● TO DO
Copy the lines verbatim, beginning with the line that contains "der bereitgestellten Ressourcen." and continuing through the end of the data, and only those lines.

### AVAILABLE RECORDS ###

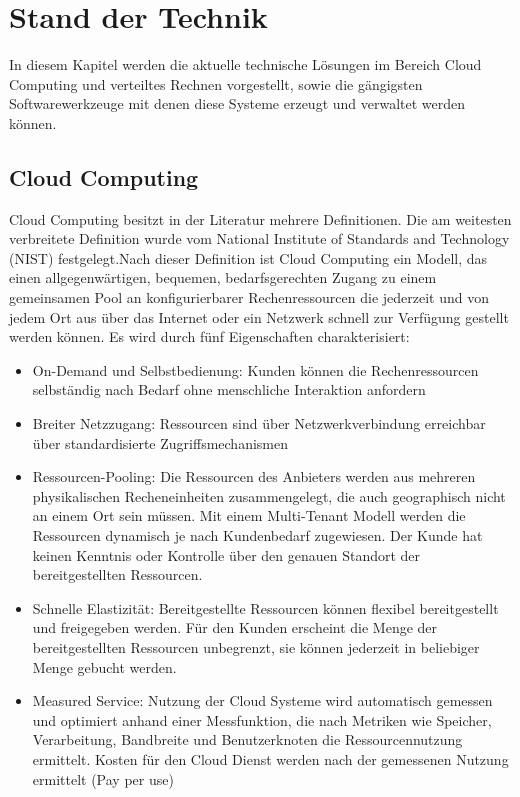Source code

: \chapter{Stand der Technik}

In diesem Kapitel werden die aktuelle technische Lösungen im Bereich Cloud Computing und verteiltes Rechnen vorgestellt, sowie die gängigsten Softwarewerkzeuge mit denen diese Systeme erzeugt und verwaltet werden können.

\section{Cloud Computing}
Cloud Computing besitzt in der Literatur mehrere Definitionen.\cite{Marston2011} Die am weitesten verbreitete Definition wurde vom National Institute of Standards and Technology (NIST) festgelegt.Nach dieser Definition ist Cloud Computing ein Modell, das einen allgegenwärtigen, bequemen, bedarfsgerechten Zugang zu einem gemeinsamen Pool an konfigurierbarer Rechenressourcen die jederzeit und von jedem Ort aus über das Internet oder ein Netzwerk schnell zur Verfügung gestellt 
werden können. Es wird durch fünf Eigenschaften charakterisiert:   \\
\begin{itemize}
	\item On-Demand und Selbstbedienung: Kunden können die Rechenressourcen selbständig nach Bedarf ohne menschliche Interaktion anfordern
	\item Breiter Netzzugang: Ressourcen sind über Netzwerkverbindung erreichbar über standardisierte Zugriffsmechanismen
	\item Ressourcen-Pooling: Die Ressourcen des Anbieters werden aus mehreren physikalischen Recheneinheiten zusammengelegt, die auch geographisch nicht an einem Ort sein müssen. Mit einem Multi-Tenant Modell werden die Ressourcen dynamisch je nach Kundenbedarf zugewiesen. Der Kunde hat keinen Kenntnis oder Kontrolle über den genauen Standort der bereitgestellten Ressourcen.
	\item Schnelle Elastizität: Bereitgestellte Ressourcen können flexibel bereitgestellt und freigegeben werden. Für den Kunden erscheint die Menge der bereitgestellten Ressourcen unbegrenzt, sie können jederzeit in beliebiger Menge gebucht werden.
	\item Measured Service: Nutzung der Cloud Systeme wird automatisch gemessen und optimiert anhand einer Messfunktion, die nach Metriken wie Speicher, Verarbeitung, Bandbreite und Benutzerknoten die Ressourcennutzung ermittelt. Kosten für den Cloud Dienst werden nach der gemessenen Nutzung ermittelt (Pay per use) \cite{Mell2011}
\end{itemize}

###

● YOUR RESPONSE
	\item Ressourcen-Pooling: Die Ressourcen des Anbieters werden aus mehreren physikalischen Recheneinheiten zusammengelegt, die auch geographisch nicht an einem Ort sein müssen. Mit einem Multi-Tenant Modell werden die Ressourcen dynamisch je nach Kundenbedarf zugewiesen. Der Kunde hat keinen Kenntnis oder Kontrolle über den genauen Standort der bereitgestellten Ressourcen.
	\item Schnelle Elastizität: Bereitgestellte Ressourcen können flexibel bereitgestellt und freigegeben werden. Für den Kunden erscheint die Menge der bereitgestellten Ressourcen unbegrenzt, sie können jederzeit in beliebiger Menge gebucht werden.
	\item Measured Service: Nutzung der Cloud Systeme wird automatisch gemessen und optimiert anhand einer Messfunktion, die nach Metriken wie Speicher, Verarbeitung, Bandbreite und Benutzerknoten die Ressourcennutzung ermittelt. Kosten für den Cloud Dienst werden nach der gemessenen Nutzung ermittelt (Pay per use) \cite{Mell2011}
\end{itemize}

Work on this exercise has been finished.